Can You Brush Your Teeth Too Much?
Unfortunately, it is possible to brush your teeth too much. Yes, this sounds counterproductive to normal dental advice, but that’s why twice a day is recommended, not after every time you eat, for example. Overbrushing can lead to tooth abrasion, which is a permanent loss of the tooth’s enamel, and gum recession, which in many cases is not reversible. If you’re worried that you might be over brushing, there are warning signs you might see so you can ease back on the tooth cleaning.
Main Signs of Over Brushing
Keep a lookout for these signs if you’re brushing more than twice a day or you think you might be brushing too hard:
- Your toothbrush bristles wear down quickly or are splayed outwards
- Your gums are red or swollen after your brush
- Your gums bleed regularly after brushing and flossing
- You can see signs that your gums are receding from your teeth
- Your teeth have become sensitive to hot and cold food and drink
Now let’s take a look at the way you brush so you can see if you might be over brushing or brushing too vigorously.

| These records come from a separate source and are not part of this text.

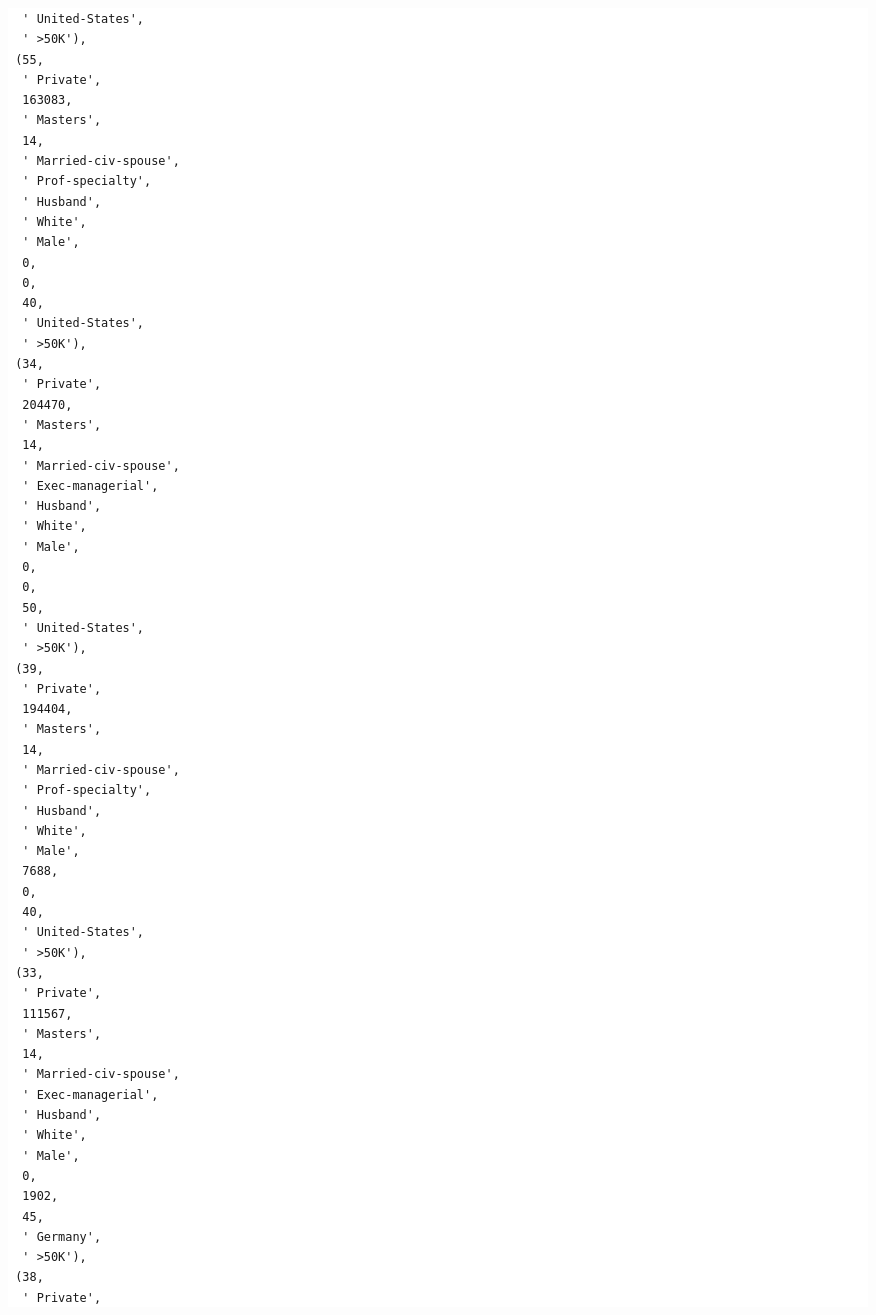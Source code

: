       ' United-States',
      ' >50K'),
     (55,
      ' Private',
      163083,
      ' Masters',
      14,
      ' Married-civ-spouse',
      ' Prof-specialty',
      ' Husband',
      ' White',
      ' Male',
      0,
      0,
      40,
      ' United-States',
      ' >50K'),
     (34,
      ' Private',
      204470,
      ' Masters',
      14,
      ' Married-civ-spouse',
      ' Exec-managerial',
      ' Husband',
      ' White',
      ' Male',
      0,
      0,
      50,
      ' United-States',
      ' >50K'),
     (39,
      ' Private',
      194404,
      ' Masters',
      14,
      ' Married-civ-spouse',
      ' Prof-specialty',
      ' Husband',
      ' White',
      ' Male',
      7688,
      0,
      40,
      ' United-States',
      ' >50K'),
     (33,
      ' Private',
      111567,
      ' Masters',
      14,
      ' Married-civ-spouse',
      ' Exec-managerial',
      ' Husband',
      ' White',
      ' Male',
      0,
      1902,
      45,
      ' Germany',
      ' >50K'),
     (38,
      ' Private',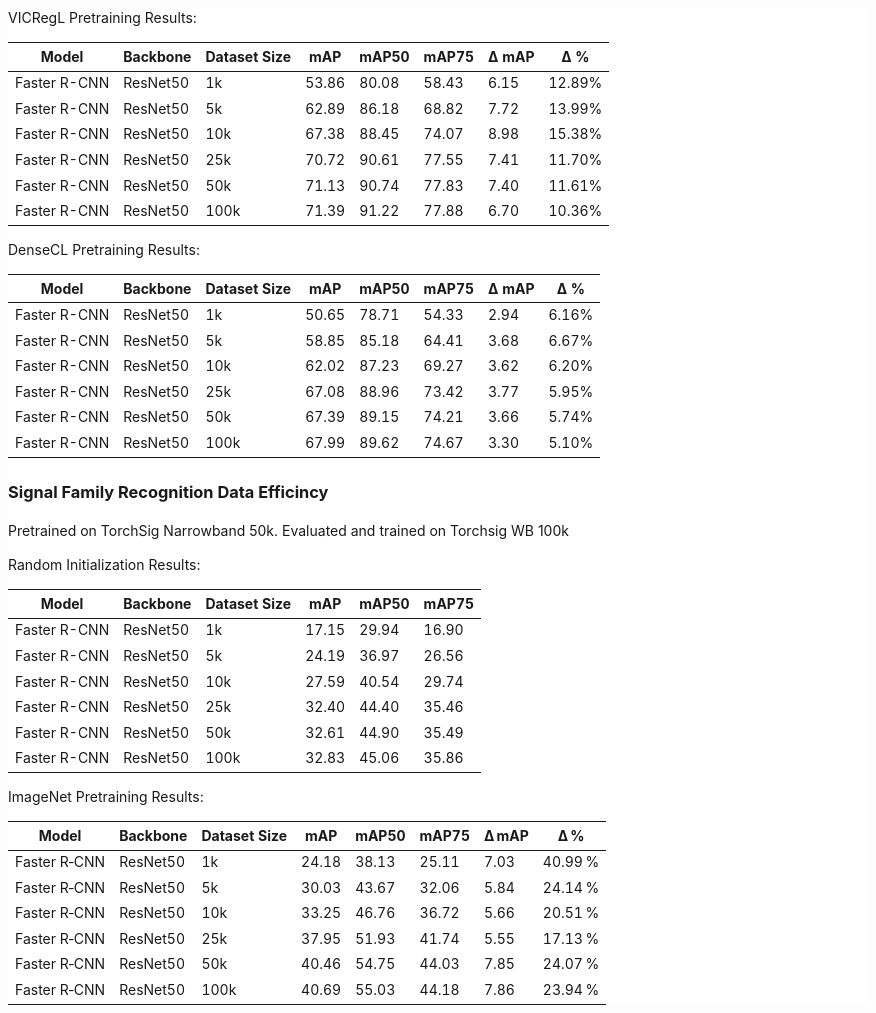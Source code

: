 VICRegL Pretraining Results:

| Model        | Backbone | Dataset Size | mAP   | mAP50 | mAP75 | Δ mAP | Δ %    |
| ------------ | -------- | ------------ | ----- | ----- | ----- | ----- | ------ |
| Faster R-CNN | ResNet50 | 1k           | 53.86 | 80.08 | 58.43 | 6.15  | 12.89% |
| Faster R-CNN | ResNet50 | 5k           | 62.89 | 86.18 | 68.82 | 7.72  | 13.99% |
| Faster R-CNN | ResNet50 | 10k          | 67.38 | 88.45 | 74.07 | 8.98  | 15.38% |
| Faster R-CNN | ResNet50 | 25k          | 70.72 | 90.61 | 77.55 | 7.41  | 11.70% |
| Faster R-CNN | ResNet50 | 50k          | 71.13 | 90.74 | 77.83 | 7.40  | 11.61% |
| Faster R-CNN | ResNet50 | 100k         | 71.39 | 91.22 | 77.88 | 6.70  | 10.36% |

DenseCL Pretraining Results:

| Model        | Backbone | Dataset Size | mAP   | mAP50 | mAP75 | Δ mAP | Δ %   |
| ------------ | -------- | ------------ | ----- | ----- | ----- | ----- | ----- |
| Faster R-CNN | ResNet50 | 1k           | 50.65 | 78.71 | 54.33 | 2.94  | 6.16% |
| Faster R-CNN | ResNet50 | 5k           | 58.85 | 85.18 | 64.41 | 3.68  | 6.67% |
| Faster R-CNN | ResNet50 | 10k          | 62.02 | 87.23 | 69.27 | 3.62  | 6.20% |
| Faster R-CNN | ResNet50 | 25k          | 67.08 | 88.96 | 73.42 | 3.77  | 5.95% |
| Faster R-CNN | ResNet50 | 50k          | 67.39 | 89.15 | 74.21 | 3.66  | 5.74% |
| Faster R-CNN | ResNet50 | 100k         | 67.99 | 89.62 | 74.67 | 3.30  | 5.10% |

### Signal Family Recognition Data Efficincy

Pretrained on TorchSig Narrowband 50k.
Evaluated and trained on Torchsig WB 100k

Random Initialization Results:

| Model        | Backbone | Dataset Size | mAP   | mAP50 | mAP75 |
| ------------ | -------- | ------------ | ----- | ----- | ----- |
| Faster R-CNN | ResNet50 | 1k           | 17.15 | 29.94 | 16.90 |
| Faster R-CNN | ResNet50 | 5k           | 24.19 | 36.97 | 26.56 |
| Faster R-CNN | ResNet50 | 10k          | 27.59 | 40.54 | 29.74 |
| Faster R-CNN | ResNet50 | 25k          | 32.40 | 44.40 | 35.46 |
| Faster R-CNN | ResNet50 | 50k          | 32.61 | 44.90 | 35.49 |
| Faster R-CNN | ResNet50 | 100k         | 32.83 | 45.06 | 35.86 |

ImageNet Pretraining Results:

| Model        | Backbone | Dataset Size | mAP   | mAP50 | mAP75 | Δ mAP | Δ %     |
| ------------ | -------- | ------------ | ----- | ----- | ----- | ----- | ------- |
| Faster R‑CNN | ResNet50 | 1k           | 24.18 | 38.13 | 25.11 | 7.03  | 40.99 % |
| Faster R‑CNN | ResNet50 | 5k           | 30.03 | 43.67 | 32.06 | 5.84  | 24.14 % |
| Faster R‑CNN | ResNet50 | 10k          | 33.25 | 46.76 | 36.72 | 5.66  | 20.51 % |
| Faster R‑CNN | ResNet50 | 25k          | 37.95 | 51.93 | 41.74 | 5.55  | 17.13 % |
| Faster R‑CNN | ResNet50 | 50k          | 40.46 | 54.75 | 44.03 | 7.85  | 24.07 % |
| Faster R‑CNN | ResNet50 | 100k         | 40.69 | 55.03 | 44.18 | 7.86  | 23.94 % |
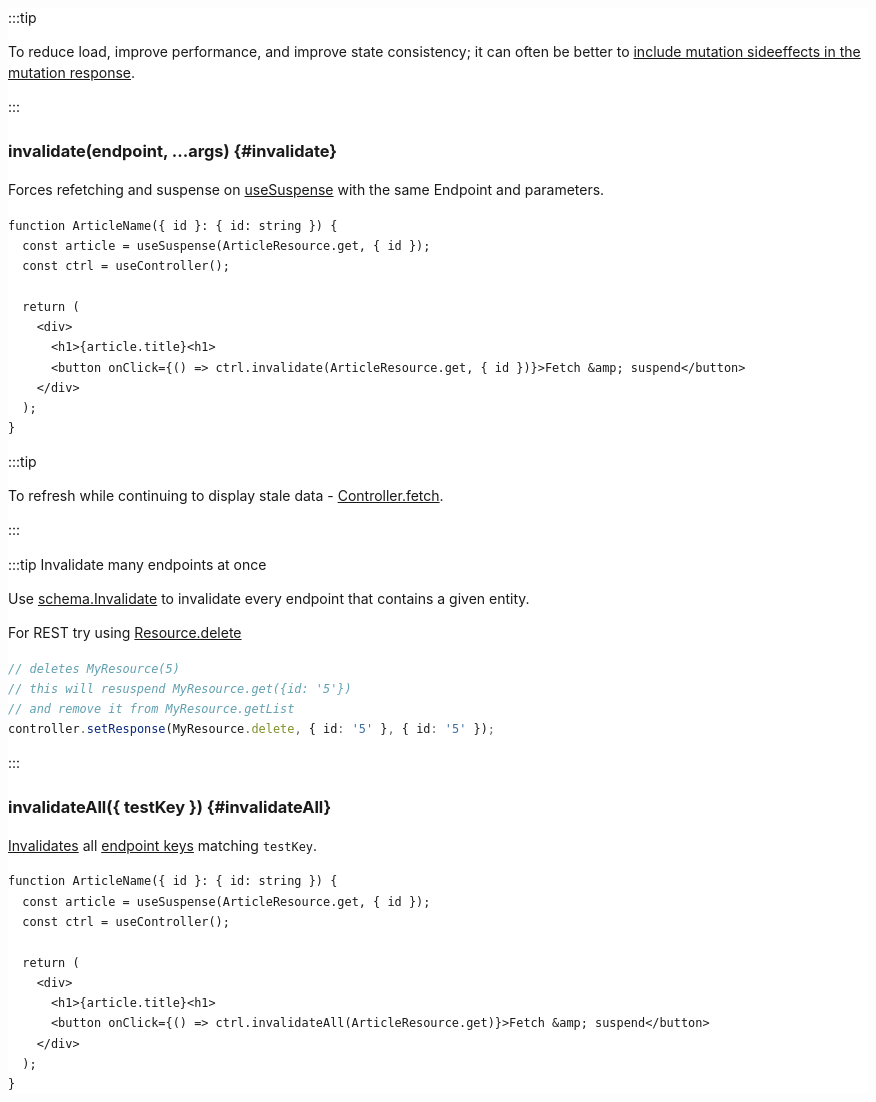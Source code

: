 :::tip

To reduce load, improve performance, and improve state consistency; it can often be
better to [include mutation sideeffects in the mutation response](/rest/guides/side-effects).

:::

### invalidate(endpoint, ...args) {#invalidate}

Forces refetching and suspense on [useSuspense](./useSuspense.md) with the same Endpoint
and parameters.

```tsx
function ArticleName({ id }: { id: string }) {
  const article = useSuspense(ArticleResource.get, { id });
  const ctrl = useController();

  return (
    <div>
      <h1>{article.title}<h1>
      <button onClick={() => ctrl.invalidate(ArticleResource.get, { id })}>Fetch &amp; suspend</button>
    </div>
  );
}
```

:::tip

To refresh while continuing to display stale data - [Controller.fetch](#fetch).

:::

:::tip Invalidate many endpoints at once

Use [schema.Invalidate](/rest/api/Invalidate) to invalidate every endpoint that contains a given entity.

For REST try using [Resource.delete](/rest/api/resource#delete)

```ts
// deletes MyResource(5)
// this will resuspend MyResource.get({id: '5'})
// and remove it from MyResource.getList
controller.setResponse(MyResource.delete, { id: '5' }, { id: '5' });
```

:::

### invalidateAll(\{ testKey }) {#invalidateAll}

[Invalidates](../concepts/expiry-policy#invalid) all [endpoint keys](/rest/api/RestEndpoint#key) matching `testKey`.

```tsx
function ArticleName({ id }: { id: string }) {
  const article = useSuspense(ArticleResource.get, { id });
  const ctrl = useController();

  return (
    <div>
      <h1>{article.title}<h1>
      <button onClick={() => ctrl.invalidateAll(ArticleResource.get)}>Fetch &amp; suspend</button>
    </div>
  );
}
```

How Not To Brush Your Teeth
Here is a list of things not to do in order to maintain healthy teeth and gums:
- Do not use a hard-bristled toothbrush. Go for a soft one.
- Do not use too much pressure as this can damage your gums.
- Do not drag the brush backwards and forwards over your teeth, use a more circular motion.
- Do not hold the brush straight against your teeth and gums, try angling it up about 45 degrees for the most effective gum line clean.
- Do not brush straight after a meal. While brushing after your three main meals is fine, applying a toothbrush immediately after eating can have an abrasive effect on your tooth enamel due to sugars and high acid levels still being present in your mouth. Wait at least an hour after eating before brushing your teeth.
- Do not just brush the front of your teeth and neglect the back sides and chewing surfaces.
How to Brush Your Teeth Properly
OK, now we’ve lectured you on how not to brush your teeth and how not to brush them too often. So what is a safe way to do it? Here are the best tips for getting the most out of your brushing routine and keeping your smile healthy:
- Use a soft-bristled brush. You may assume it’s not as effective for removing bacteria but it is and it’s also gentler on the enamel of your teeth and on your gum line.
- Think of your mouth in 4 quadrants and spend equal time brushing each part, not over-concentrating on the fronts.
- Floss before brushing instead of afterwards.
- Brushing three times a day is great, but wait for at least an hour after every meal.
- Change out your toothbrush or toothbrush head regularly.
- Use a toothpaste with fluoride and avoid abrasive toothpastes.
- Drink more water and reduce your intake of sugary drinks and foods.
- Use a lighter touch to clean your teeth as brushing with too much force can cause damage.
What to Do If You Have Damaged Your Teeth or Gums From Over Brushing
As we have said, brushing your teeth too much or too hard can result in damage to the tooth enamel and the wearing away of your gums. If your gums start to recede, this can lead to periodontal disease, also known as gum disease, which carries the risk of decay and tooth loss.
Sometimes overbrushing is caused by people worried about the look of their teeth who then brush too much, which makes the issue worse. Contact your dentist if you have any concerns about the health or appearance of your teeth and gums. Patients in Missoula, MT can contact Discovery Dental Group for a wide range of options regarding preventive care or restorative dental work.
Some cases of tooth abrasion (loss of enamel) can be fixed with fillings or dental bondings, restoring the look of the surface of the tooth. Alternatives such as porcelain veneers can also be a solution to correct the look of damaged teeth. If you’re over brushing because your teeth just aren’t looking white enough, your dentist can also help with dental whitening treatments.
To treat gum recession, your dentist might use deep cleaning techniques to encourage reattachment and in some cases gum grafts can be performed. Good oral hygiene is the most effective way to halt gum recession in its tracks, however, so don’t be afraid to get back to brushing, just use a lighter touch.